Getting up so early in the morning was always an effort. Then there was the walk to work, hunched up inside my coat, smoking my breakfast. When I arrived at work it would be 7am or, if I'm honest, 7.03 am or even 7.05 - by which time you were hoping the assistant head was down the other end of the building, sorting out some crisis or other (not that she'd ever say anything - you just wanted to spare yourself the humiliation).
It was a real institution in those days. Benign -it was a cheerful place to live and work- but an institution nevertheless. As soon as 'changeover' was over, the morning shift set about getting everybody out of bed. This was a challenge: we weren't bullies and we wanted everyone to do things in their own time but the pressure was on to get everyone into the dining room by 8.
I'd go and hang my coat up in the staff-room. There would be a clatter of pans in the kitchen, where preparations for breakfast were already underway. There'd be a brief meet-up with the night-staff. This was usually a formality. Most nights they had nothing to do but iron the copious mounds of clean washing we'd laundered the day before. Then we'd divvy up the jobs. Some of us would have to help the residents who needed the most help to get up - you'd have to lift, wash and dress them. Others would go round knocking on bedroom doors and set the tables in the dining room.

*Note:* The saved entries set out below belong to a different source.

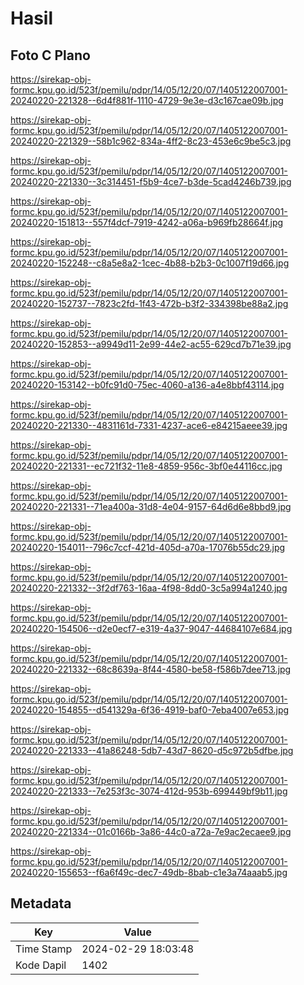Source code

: # Hasil

## Foto C Plano

https://sirekap-obj-formc.kpu.go.id/523f/pemilu/pdpr/14/05/12/20/07/1405122007001-20240220-221328--6d4f881f-1110-4729-9e3e-d3c167cae09b.jpg

https://sirekap-obj-formc.kpu.go.id/523f/pemilu/pdpr/14/05/12/20/07/1405122007001-20240220-221329--58b1c962-834a-4ff2-8c23-453e6c9be5c3.jpg

https://sirekap-obj-formc.kpu.go.id/523f/pemilu/pdpr/14/05/12/20/07/1405122007001-20240220-221330--3c314451-f5b9-4ce7-b3de-5cad4246b739.jpg

https://sirekap-obj-formc.kpu.go.id/523f/pemilu/pdpr/14/05/12/20/07/1405122007001-20240220-151813--557f4dcf-7919-4242-a06a-b969fb28664f.jpg

https://sirekap-obj-formc.kpu.go.id/523f/pemilu/pdpr/14/05/12/20/07/1405122007001-20240220-152248--c8a5e8a2-1cec-4b88-b2b3-0c1007f19d66.jpg

https://sirekap-obj-formc.kpu.go.id/523f/pemilu/pdpr/14/05/12/20/07/1405122007001-20240220-152737--7823c2fd-1f43-472b-b3f2-334398be88a2.jpg

https://sirekap-obj-formc.kpu.go.id/523f/pemilu/pdpr/14/05/12/20/07/1405122007001-20240220-152853--a9949d11-2e99-44e2-ac55-629cd7b71e39.jpg

https://sirekap-obj-formc.kpu.go.id/523f/pemilu/pdpr/14/05/12/20/07/1405122007001-20240220-153142--b0fc91d0-75ec-4060-a136-a4e8bbf43114.jpg

https://sirekap-obj-formc.kpu.go.id/523f/pemilu/pdpr/14/05/12/20/07/1405122007001-20240220-221330--4831161d-7331-4237-ace6-e84215aeee39.jpg

https://sirekap-obj-formc.kpu.go.id/523f/pemilu/pdpr/14/05/12/20/07/1405122007001-20240220-221331--ec721f32-11e8-4859-956c-3bf0e44116cc.jpg

https://sirekap-obj-formc.kpu.go.id/523f/pemilu/pdpr/14/05/12/20/07/1405122007001-20240220-221331--71ea400a-31d8-4e04-9157-64d6d6e8bbd9.jpg

https://sirekap-obj-formc.kpu.go.id/523f/pemilu/pdpr/14/05/12/20/07/1405122007001-20240220-154011--796c7ccf-421d-405d-a70a-17076b55dc29.jpg

https://sirekap-obj-formc.kpu.go.id/523f/pemilu/pdpr/14/05/12/20/07/1405122007001-20240220-221332--3f2df763-16aa-4f98-8dd0-3c5a994a1240.jpg

https://sirekap-obj-formc.kpu.go.id/523f/pemilu/pdpr/14/05/12/20/07/1405122007001-20240220-154506--d2e0ecf7-e319-4a37-9047-44684107e684.jpg

https://sirekap-obj-formc.kpu.go.id/523f/pemilu/pdpr/14/05/12/20/07/1405122007001-20240220-221332--68c8639a-8f44-4580-be58-f586b7dee713.jpg

https://sirekap-obj-formc.kpu.go.id/523f/pemilu/pdpr/14/05/12/20/07/1405122007001-20240220-154855--d541329a-6f36-4919-baf0-7eba4007e653.jpg

https://sirekap-obj-formc.kpu.go.id/523f/pemilu/pdpr/14/05/12/20/07/1405122007001-20240220-221333--41a86248-5db7-43d7-8620-d5c972b5dfbe.jpg

https://sirekap-obj-formc.kpu.go.id/523f/pemilu/pdpr/14/05/12/20/07/1405122007001-20240220-221333--7e253f3c-3074-412d-953b-699449bf9b11.jpg

https://sirekap-obj-formc.kpu.go.id/523f/pemilu/pdpr/14/05/12/20/07/1405122007001-20240220-221334--01c0166b-3a86-44c0-a72a-7e9ac2ecaee9.jpg

https://sirekap-obj-formc.kpu.go.id/523f/pemilu/pdpr/14/05/12/20/07/1405122007001-20240220-155653--f6a6f49c-dec7-49db-8bab-c1e3a74aaab5.jpg


## Metadata

| Key        | Value               |
| ---------- | ------------------- |
| Time Stamp | 2024-02-29 18:03:48 |
| Kode Dapil | 1402                |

From that moment on it was all go, until everyone was sat in the dining room. I never remember thinking this at the time but it was rather like breakfast in a hotel. Perhaps that's because I'd hardly ever been to a hotel back then. You felt a vague sense of achievement at this point: the job, which seemed impossible an hour earlier, had been done.
Once breakfast was over and the kitchen assistant had set about washing up, the residents retired to the TV room to spend the morning watching whatever happened to be on. At this point, we set off to make the beds, working our way down the corridor from room to room. Sometimes this was just a matter of smoothing sheets and blankets neatly and tucking them in. (These were the days -just- before the duvet took the British bedroom by storm: when they came in they took some getting used to for us professional bed-makers). Sometimes though, this involved a clean-up operation, a job that had been left for later in the rush to get everyone to the dining room. I can still hear my colleague H--- now, as she recoiled in horror: 'Argh no! There's a number two in the bed, man!'
Twenty-six bedrooms, split over two floors. We worked in pairs: two of us upstairs, two of us downstairs. At the end of the corridor, in the room furthest away from 'the office', we'd open the window, sit on the bed and light up a well-deserved fag. Then we'd set off back to the dining room for our break proper, collecting up any dirty bedding on the way and sticking it into the washing machine. Our break proper involved sitting and chatting over a couple of slices of toast, a cup of tea and another obligatory cigarette. A year later, a new head of home was to frown upon the provision of free toast. He was not popular.
This was London in 1980. I remember realising that just about everybody I worked with was vegetarian, gay, or a member of an ethnic minority. We made a great team, I think. This was the time just before the AIDS epidemic and I often wonder, sadly, what became of Peter and the two Johns. Young people came and either went or decided (like me) that this was the job for them.
As I said, it was a real -if benign- institution. Thankfully, over the next two years our jobs gradually changed for the better. Like the duvet, care in the community was on the way in. Where we had been expected to do things for people we began to help people do things for themselves. The staff-room became a bedsit: somewhere people could learn to live more independently before, ideally, moving out. We cheerfully gave up our space: most of us, although we had always enjoyed the job, were delighted with the way things were going.